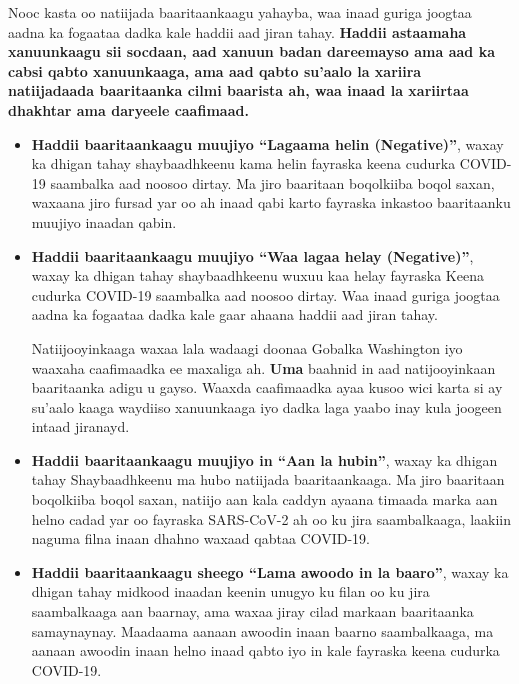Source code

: \documentclass[10pt]{article}
\begin{document}
Nooc kasta oo natiijada baaritaankaagu yahayba, waa inaad guriga joogtaa aadna
ka fogaataa dadka kale haddii aad jiran tahay. \textbf{Haddii astaamaha
xanuunkaagu sii socdaan, aad xanuun badan dareemayso ama aad ka cabsi qabto
xanuunkaaga, ama aad qabto su'aalo la xariira natiijadaada baaritaanka cilmi
baarista ah, waa inaad la xariirtaa dhakhtar ama daryeele caafimaad.}

\begin{itemize}


\item

  \textbf{Haddii baaritaankaagu muujiyo ``Lagaama helin (Negative)''}, waxay ka
  dhigan tahay shaybaadhkeenu kama helin fayraska keena cudurka COVID-19
  saambalka aad noosoo dirtay. Ma jiro baaritaan boqolkiiba boqol saxan, waxaana
  jiro fursad yar oo ah inaad qabi karto fayraska inkastoo baaritaanku muujiyo
  inaadan qabin.

\item

  \textbf{Haddii baaritaankaagu muujiyo ``Waa lagaa helay (Negative)''}, waxay
  ka dhigan tahay shaybaadhkeenu wuxuu kaa helay fayraska Keena cudurka COVID-19
  saambalka aad noosoo dirtay. Waa inaad guriga joogtaa aadna ka fogaataa dadka
  kale gaar ahaana haddii aad jiran tahay.

  Natiijooyinkaaga waxaa lala wadaagi doonaa Gobalka Washington iyo waaxaha
  caafimaadka ee maxaliga ah. \textbf{Uma} baahnid in aad natijooyinkaan
  baaritaanka adigu u gayso. Waaxda caafimaadka ayaa kusoo wici karta si ay
  su'aalo kaaga waydiiso xanuunkaaga iyo dadka laga yaabo inay kula joogeen
  intaad jiranayd.

\item

  \textbf{Haddii baaritaankaagu muujiyo in ``Aan la hubin''}, waxay ka dhigan
  tahay Shaybaadhkeenu ma hubo natiijada baaritaankaaga. Ma jiro baaritaan
  boqolkiiba boqol saxan, natiijo aan kala caddyn ayaana timaada marka aan helno
  cadad yar oo fayraska SARS-CoV-2 ah oo ku jira saambalkaaga, laakiin naguma
  filna inaan dhahno waxaad qabtaa COVID-19.

\item

  \textbf{Haddii baaritaankaagu sheego ``Lama awoodo in la baaro''}, waxay ka
  dhigan tahay midkood inaadan keenin unugyo ku filan oo ku jira saambalkaaga
  aan baarnay, ama waxaa jiray cilad markaan baaritaanka samaynaynay. Maadaama
  aanaan awoodin inaan baarno saambalkaaga, ma aanaan awoodin inaan helno inaad
  qabto iyo in kale fayraska keena cudurka COVID-19.

\end{itemize}
\end{document}
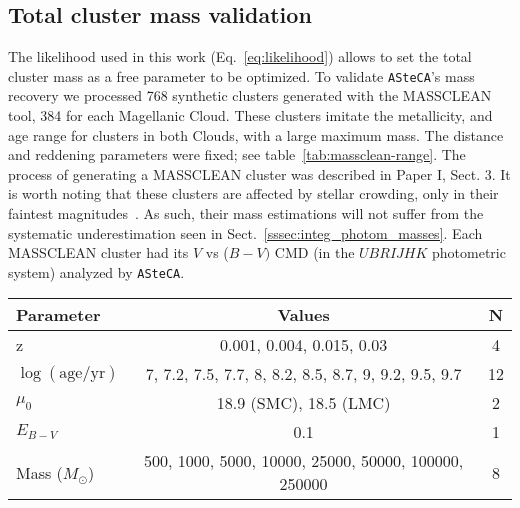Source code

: \documentclass[draft]{aa}
\begin{document}
\begin{appendix}

\section{Total cluster mass validation}
\label{apdx:mass_valid}

The likelihood used in this work (Eq.~\ref{eq:likelihood}) allows
to set the total cluster mass as a free parameter to be optimized.
To validate \texttt{ASteCA}'s mass recovery we processed 768 synthetic
clusters generated with the MASSCLEAN tool, 384 for each Magellanic Cloud.
%
These clusters imitate the metallicity, and age range for clusters in
both Clouds, with a large maximum mass. The distance and reddening parameters
were fixed; see table~\ref{tab:massclean-range}.
The process of generating a MASSCLEAN cluster was described in Paper I, Sect. 3.
It is worth noting that these clusters are affected by stellar crowding,
only in their faintest magnitudes~\citep[using a theoretical
completeness function similar to that presented in][]{Small_2013}. As such,
their mass estimations will not suffer from the systematic underestimation seen
in Sect.~\ref{sssec:integ_photom_masses}.
%
Each MASSCLEAN cluster had its $V$ vs ($B-V)$ CMD (in the $UBRIJHK$ photometric
system) analyzed by \texttt{ASteCA}.

\begin{table*}
\centering
\caption{Parameter values used to generate the set of 768 MASSCLEAN clusters.}
\label{tab:massclean-range}
\begin{tabular}{lcc}
\hline\hline
 Parameter & Values & N\\
\hline
z & 0.001, 0.004, 0.015, 0.03 & 4\\
$\log\mathrm{(age/yr)}$ & 7, 7.2, 7.5, 7.7, 8, 8.2, 8.5, 8.7, 9, 9.2, 9.5, 9.7 &
12\\
$\mu_0$ & 18.9 (SMC), 18.5 (LMC) & 2\\
$E_{B-V}$ & 0.1 & 1\\
Mass ($M_{\odot}$) & 500, 1000, 5000, 10000, 25000, 50000, 100000, 250000 & 8\\
\hline
\end{tabular}
\end{table*}


\end{appendix}
\end{document}

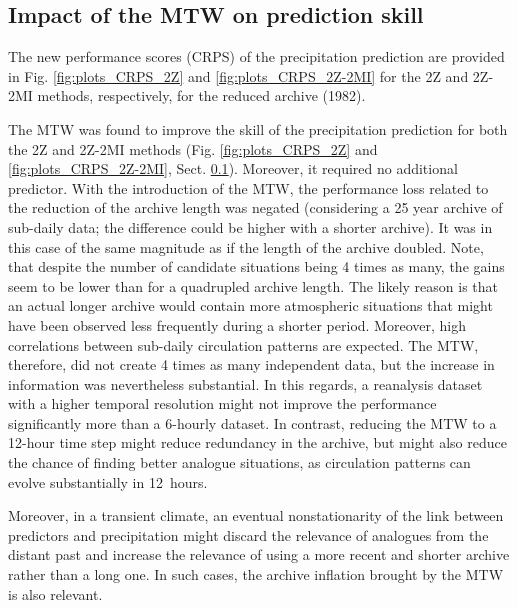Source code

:\documentclass[hess, manuscript]{copernicus}
\begin{document}
	
	\subsection{Impact of the MTW on prediction skill}
	\label{sec:influence_scores}
	
	The new performance scores (CRPS) of the precipitation prediction are provided in Fig. \ref{fig:plots_CRPS_2Z} and \ref{fig:plots_CRPS_2Z-2MI} for the 2Z and 2Z-2MI methods, respectively, for the reduced archive (1982). 
	
	
	
	
	The MTW was found to improve the skill of the precipitation prediction for both the 2Z and 2Z-2MI methods (Fig. \ref{fig:plots_CRPS_2Z} and \ref{fig:plots_CRPS_2Z-2MI}, Sect. \ref{sec:influence_scores}). Moreover, it required no additional predictor. With the introduction of the MTW, the performance loss related to the reduction of the archive length was negated (considering a 25 year archive of sub-daily data; the difference could be higher with a shorter archive). It was in this case of the same magnitude as if the length of the archive doubled. Note, that despite the number of candidate situations being 4 times as many, the gains seem to be lower than for a quadrupled archive length. The likely reason is that an actual longer archive would contain more atmospheric situations that might have been observed less frequently during a shorter period. Moreover, high correlations between sub-daily circulation patterns are expected. The MTW, therefore, did not create 4 times as many independent data, but the increase in information was nevertheless substantial. In this regards, a reanalysis dataset with a higher temporal resolution might not improve the performance significantly more than a 6-hourly dataset. In contrast, reducing the MTW to a 12-hour time step might reduce redundancy in the archive, but might also reduce the chance of finding better analogue situations, as circulation patterns can evolve substantially in 12~hours.
	
	Moreover, in a transient climate, an eventual nonstationarity of the link between predictors and precipitation might discard the relevance of analogues from the distant past and increase the relevance of using a more recent and shorter archive rather than a long one. In such cases, the archive inflation brought by the MTW is also relevant.
	
\end{document}
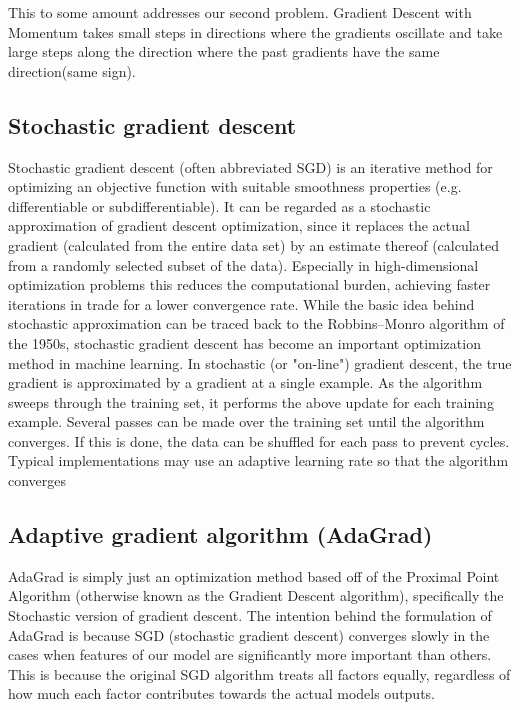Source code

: This to some amount addresses our second problem. Gradient Descent with Momentum takes small 
steps in directions where the gradients oscillate and take large steps along the direction where
the past gradients have the same direction(same sign).

\subsection{Stochastic gradient descent}
Stochastic gradient descent (often abbreviated SGD) is an iterative method for optimizing an
objective function with suitable smoothness properties (e.g. differentiable or subdifferentiable).
It can be regarded as a stochastic approximation of gradient descent optimization, since it 
replaces the actual gradient (calculated from the entire data set) by an estimate thereof 
(calculated from a randomly selected subset of the data). Especially in high-dimensional 
optimization problems this reduces the computational burden,
achieving faster iterations in trade for a lower convergence rate.
While the basic idea behind stochastic approximation can be traced back to the Robbins–Monro 
algorithm of the 1950s, stochastic gradient descent has become an important optimization
method in machine learning. 
In stochastic (or "on-line") gradient descent, the true gradient  is approximated by a gradient
at a single example.
As the algorithm sweeps through the training set, it performs the above update for each training
example. Several passes can be made over the training set until the algorithm converges.
If this is done, the data can be shuffled for each pass to prevent cycles.
Typical implementations may use an adaptive learning rate so that the algorithm converges

\subsection{Adaptive gradient algorithm (AdaGrad)}
AdaGrad is simply just an optimization method based off of the Proximal Point Algorithm 
(otherwise known as the Gradient Descent algorithm), specifically the Stochastic version
of gradient descent.
The intention behind the formulation of AdaGrad is because SGD (stochastic gradient descent) 
converges slowly in the cases when features of our model are significantly more 
important than others. 
This is because the original SGD algorithm treats all factors equally, regardless of how much
each factor contributes towards the actual models outputs.


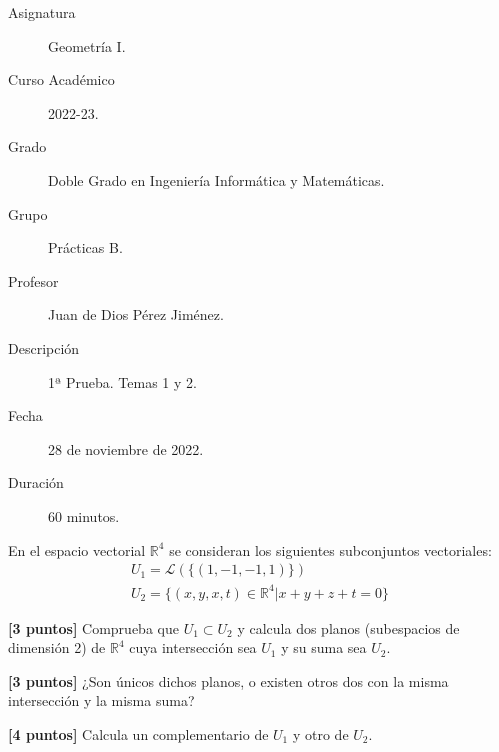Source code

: \documentclass[12pt]{article}
\begin{document}

    
    

    \begin{description}
        \item[Asignatura] Geometría I.
        \item[Curso Académico] 2022-23.
        \item[Grado] Doble Grado en Ingeniería Informática y Matemáticas.
        \item[Grupo] Prácticas B.
        \item[Profesor] Juan de Dios Pérez Jiménez.
        \item[Descripción] 1ª Prueba. Temas 1 y 2.
        \item[Fecha] 28 de noviembre de 2022.
        \item[Duración] 60 minutos.
    
    \end{description}
    \newpage
    
    En el espacio vectorial $\mathbb{R}^4$ se consideran los siguientes subconjuntos vectoriales:
    \begin{gather*}
        U_1=\mathcal{L}(\{(1, -1, -1, 1)\})\\
        U_2 = \{(x, y, x, t) \in \mathbb{R}^4 | x+y+z+t=0\}
    \end{gather*}

    \begin{ejercicio}\textbf{[3 puntos]}
    Comprueba que $U_1\subset U_2$ y calcula dos planos (subespacios de dimensión 2) de $\mathbb{R}^4$ cuya intersección sea $U_1$ y su suma sea $U_2$.
    \end{ejercicio}

    \begin{ejercicio}\textbf{[3 puntos]}
    ¿Son únicos dichos planos, o existen otros dos con la misma intersección y la misma suma?
    \end{ejercicio}

    \begin{ejercicio}\textbf{[4 puntos]}
    Calcula un complementario de $U_1$ y otro de $U_2$.
    \end{ejercicio}
\end{document}
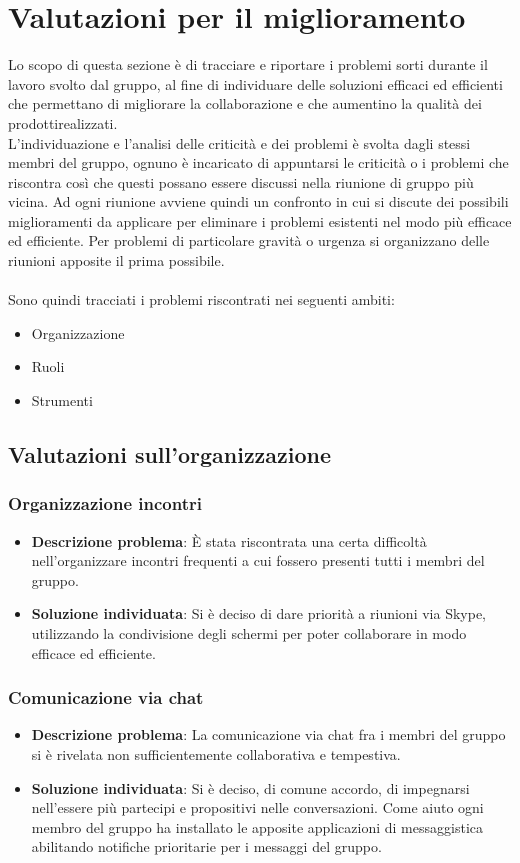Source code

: \section{Valutazioni per il miglioramento} 
Lo scopo di questa sezione è di tracciare e riportare i problemi sorti durante il lavoro svolto dal gruppo, al fine di individuare delle soluzioni efficaci ed efficienti che permettano di migliorare la collaborazione e che aumentino la qualità dei prodotti\glosp realizzati.
\\L'individuazione e l'analisi delle criticità e dei problemi è svolta dagli stessi membri del gruppo, ognuno è incaricato di appuntarsi le criticità o i problemi che riscontra così che questi possano essere discussi nella riunione di gruppo più vicina. Ad ogni riunione avviene quindi un confronto in cui si discute dei possibili miglioramenti da applicare per eliminare i problemi esistenti nel modo più efficace ed efficiente. Per problemi di particolare gravità o urgenza si organizzano delle riunioni apposite il prima possibile.
\\ \\Sono quindi tracciati i problemi riscontrati nei seguenti ambiti:

\begin{itemize}
	\item Organizzazione
	\item Ruoli
	\item Strumenti
\end{itemize}

\subsection{Valutazioni sull'organizzazione}
	\subsubsection{Organizzazione incontri}
		\begin{itemize}
			\item \textbf{Descrizione problema}: È stata riscontrata una certa difficoltà nell'organizzare incontri frequenti a cui fossero presenti tutti i membri del gruppo.
			\item \textbf{Soluzione individuata}: Si è deciso di dare priorità a riunioni via Skype, utilizzando la condivisione degli schermi per poter collaborare in modo efficace ed efficiente.
		\end{itemize}
		\subsubsection{Comunicazione via chat}
			\begin{itemize}
			\item \textbf{Descrizione problema}: La comunicazione via chat fra i membri del gruppo si è rivelata non sufficientemente collaborativa e tempestiva.
			\item \textbf{Soluzione individuata}: Si è deciso, di comune accordo, di impegnarsi nell'essere più partecipi e propositivi nelle conversazioni. Come aiuto ogni membro del gruppo ha installato le apposite applicazioni di messaggistica abilitando notifiche prioritarie per i messaggi del gruppo.
			\end{itemize}
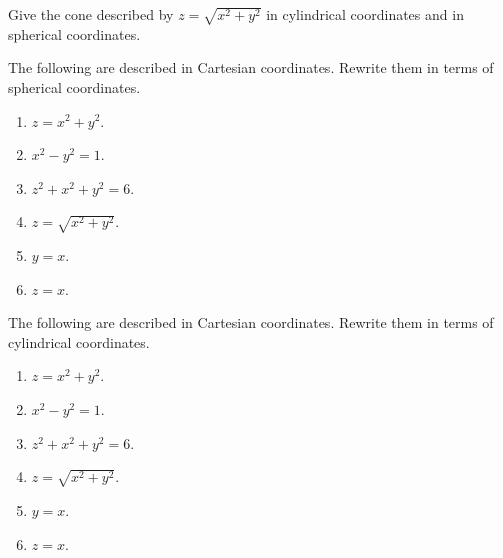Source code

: \begin{ex} Give the cone described by $z=\sqrt{x^{2}+y^{2}}$ in cylindrical coordinates and
in spherical coordinates.
\end{ex}

\begin{ex} The following are described in Cartesian coordinates. Rewrite them in terms of spherical coordinates.

\begin{enumerate}
\item $z=x^{2}+y^{2}$.

\item $x^{2}-y^{2}=1$.

\item $z^{2}+x^{2}+y^{2}=6$.

\item $z=\sqrt{x^{2}+y^{2}}$.

\item $y=x$.

\item $z=x$.
\end{enumerate}
\end{ex}

\begin{ex} The following are described in Cartesian coordinates. Rewrite them in terms of cylindrical coordinates.

\begin{enumerate}
\item $z=x^{2}+y^{2}$.

\item $x^{2}-y^{2}=1$.

\item $z^{2}+x^{2}+y^{2}=6$.

\item $z=\sqrt{x^{2}+y^{2}}$.

\item $y=x$.

\item $z=x$.
\end{enumerate}
\end{ex}

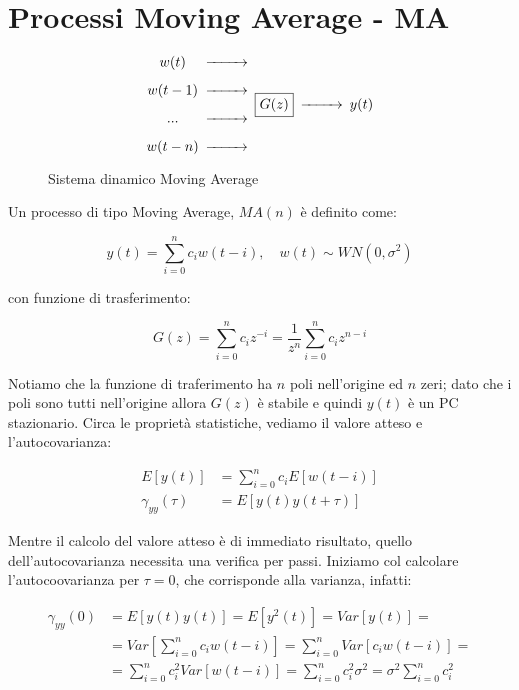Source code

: \section{Processi Moving Average - MA}

\begin{figure}[htbp]\Large
  \centering
  \[
    \begin{CD}
      \begin{CD}
        w(t) @>>>\\
        w(t-1) @>>>\\
          ...  @>>>\\
        w(t-n) @>>>
      \end{CD}
      \framebox{$G(z)$} @>>> y(t)
    \end{CD}
  \]
  \caption{Sistema dinamico Moving Average \label{fig:ma}}
\end{figure}

\noindent Un processo di tipo Moving Average, $MA(n)$ è definito come:

  \[ y(t)=\sum_{i=0}^{n}{c_iw(t-i)}, \quad w(t) \sim WN(0,\sigma^2) \]

\noindent con funzione di trasferimento:

  \[ G(z)=\sum_{i=0}^{n}{c_iz^{-i}}=\frac{1}{z^n}\sum_{i=0}^{n}{c_iz^{n-i}} \]



Notiamo che la funzione di traferimento ha $n$ poli nell'origine ed $n$ zeri; dato che i poli sono tutti nell'origine allora $G(z)$ è stabile e quindi $y(t)$ è un PC stazionario. Circa le proprietà statistiche, vediamo il valore atteso e l'autocovarianza:

  \begin{align*}
    E[y(t)]&=\sum_{i=0}^{n}{c_iE[w(t-i)]}\\
    \gamma_{yy}(\tau)&=E[y(t)y(t+\tau)]
  \end{align*}

Mentre il calcolo del valore atteso è di immediato risultato, quello dell'autocovarianza necessita una verifica per passi. Iniziamo col calcolare l'autocoovarianza per $\tau=0$, che corrisponde alla varianza, infatti:

  \[ 
    \begin{split}
  \gamma_{yy}(0)&=E[y(t)y(t)]=E[y^2(t)]=Var[y(t)]=\\
                &=Var[\sum_{i=0}^{n}{c_iw(t-i)}]=\sum_{i=0}^{n}{Var[c_iw(t-i)]}=\\
                &=\sum_{i=0}^{n}{c_i^2Var[w(t-i)]}=\sum_{i=0}^{n}{c_i^2\sigma^2}=\sigma^2\sum_{i=0}^{n}{c_i^2} 
    \end{split}
  \]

* TASK DIRECTIONS *
Wherever the word "dirtay" occurs in a line of the listing, copy that line.

* SOLUTION TO THIS PROBLEM *
  saambalka aad noosoo dirtay. Ma jiro baaritaan boqolkiiba boqol saxan, waxaana
  saambalka aad noosoo dirtay. Waa inaad guriga joogtaa aadna ka fogaataa dadka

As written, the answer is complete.